» **Your instructions**: The entries that follow must be given again exactly, with the pictures excluded.

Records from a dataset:
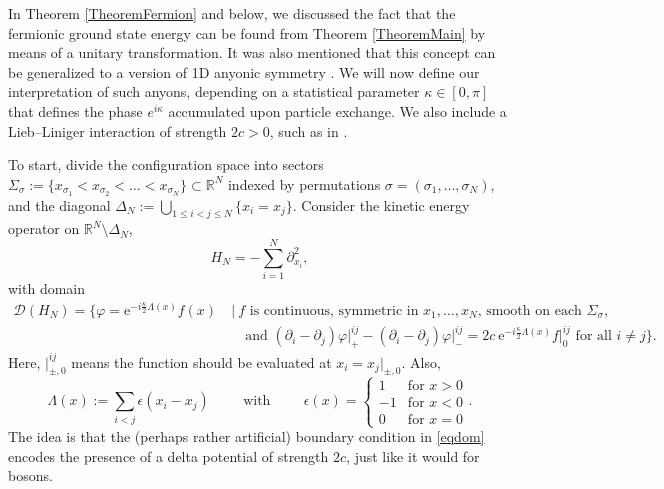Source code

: \documentclass[a4paper,11pt]{article}
\newcommand{\euler}[1]{\text{e}^{#1}}
\newcommand{\R}{\mathbb{R}}
\numberwithin{equation}{section}
\begin{document}
In Theorem \ref{TheoremFermion} and below, we discussed the fact that the fermionic ground state energy can be found from Theorem \ref{TheoremMain} by means of a unitary transformation. It was also mentioned that this concept can be generalized to a version of 1D anyonic symmetry \cite{leinaas1977theory,bonkhoff2021bosonic,posske2017second}. We will now define our interpretation of such anyons, depending on a statistical parameter $\kappa\in[0,\pi]$ that defines the phase $e^{i\kappa}$ accumulated upon particle exchange. We also include a Lieb--Liniger interaction of strength $2c>0$, such as in \cite{kundu1999exact,hao2008ground,batchelor2006one}.

To start, divide the configuration space into sectors $ \Sigma_\sigma:=\{x_{\sigma_1}<x_{\sigma_2}<\dots<x_{\sigma_N}\}\subset \R^N $ indexed by permutations $ \sigma=(\sigma_1,\dots,\sigma_N) $, and the diagonal 
$\Delta_N:=\bigcup_{1\leq i<j\leq N}\{x_i=x_j\}$. Consider the kinetic energy operator on $\R^N\setminus\Delta_N$,
\begin{equation}
H_N=-\sum_{i=1}^{N}\partial_{x_i}^2,
\end{equation}
with domain \begin{equation}
\label{eqdom}
\begin{aligned}
\mathcal{D}(H_N)=\bigg\{\varphi=\euler{-i\frac{\kappa}{2}\Lambda(x)}f(x)&\ \bigg\vert\ f \text{ is continuous, symmetric in $x_1,\dots,x_N$, smooth on each $\Sigma_\sigma$,}\\&\quad \ \text{and } (\partial_i-\partial_j)\varphi\rvert^{ij}_+-(\partial_i-\partial_j)\varphi\rvert^{ij}_-=2c\ \euler{-i\frac{\kappa}{2}\Lambda(x)} f\rvert^{ij}_0 \text{ for all }i\neq j \bigg\}.
\end{aligned}
\end{equation}
Here, $ \vert^{ij}_{\pm,0} $ means the function should be evaluated at $ x_i=x_j\vert_{ \pm,0}$. Also, 
\begin{equation}
\Lambda(x):= \sum_{i<j}\epsilon(x_i-x_j)\hspace{1cm}\text{with}\hspace{1cm} \epsilon(x)=\begin{cases}
			1&\text{for }x>0\\
			-1&\text{for }x<0\\
			0&\text{for }x=0
			\end{cases}.
\end{equation} The idea is that the (perhaps rather artificial) boundary condition in \eqref{eqdom} encodes the presence of a delta potential of strength $2c$, just like it would for bosons. 
\end{document}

» **Result**:
Source code

: \documentclass[a4paper,11pt]{article}
\newcommand{\euler}[1]{\text{e}^{#1}}
\newcommand{\R}{\mathbb{R}}
\numberwithin{equation}{section}
\begin{document}
In Theorem \ref{TheoremFermion} and below, we discussed the fact that the fermionic ground state energy can be found from Theorem \ref{TheoremMain} by means of a unitary transformation. It was also mentioned that this concept can be generalized to a version of 1D anyonic symmetry \cite{leinaas1977theory,bonkhoff2021bosonic,posske2017second}. We will now define our interpretation of such anyons, depending on a statistical parameter $\kappa\in[0,\pi]$ that defines the phase $e^{i\kappa}$ accumulated upon particle exchange. We also include a Lieb--Liniger interaction of strength $2c>0$, such as in \cite{kundu1999exact,hao2008ground,batchelor2006one}.

To start, divide the configuration space into sectors $ \Sigma_\sigma:=\{x_{\sigma_1}<x_{\sigma_2}<\dots<x_{\sigma_N}\}\subset \R^N $ indexed by permutations $ \sigma=(\sigma_1,\dots,\sigma_N) $, and the diagonal 
$\Delta_N:=\bigcup_{1\leq i<j\leq N}\{x_i=x_j\}$. Consider the kinetic energy operator on $\R^N\setminus\Delta_N$,
\begin{equation}
H_N=-\sum_{i=1}^{N}\partial_{x_i}^2,
\end{equation}
with domain \begin{equation}
\label{eqdom}
\begin{aligned}
\mathcal{D}(H_N)=\bigg\{\varphi=\euler{-i\frac{\kappa}{2}\Lambda(x)}f(x)&\ \bigg\vert\ f \text{ is continuous, symmetric in $x_1,\dots,x_N$, smooth on each $\Sigma_\sigma$,}\\&\quad \ \text{and } (\partial_i-\partial_j)\varphi\rvert^{ij}_+-(\partial_i-\partial_j)\varphi\rvert^{ij}_-=2c\ \euler{-i\frac{\kappa}{2}\Lambda(x)} f\rvert^{ij}_0 \text{ for all }i\neq j \bigg\}.
\end{aligned}
\end{equation}
Here, $ \vert^{ij}_{\pm,0} $ means the function should be evaluated at $ x_i=x_j\vert_{ \pm,0}$. Also, 
\begin{equation}
\Lambda(x):= \sum_{i<j}\epsilon(x_i-x_j)\hspace{1cm}\text{with}\hspace{1cm} \epsilon(x)=\begin{cases}
			1&\text{for }x>0\\
			-1&\text{for }x<0\\
			0&\text{for }x=0
			\end{cases}.
\end{equation} The idea is that the (perhaps rather artificial) boundary condition in \eqref{eqdom} encodes the presence of a delta potential of strength $2c$, just like it would for bosons. 
\end{document}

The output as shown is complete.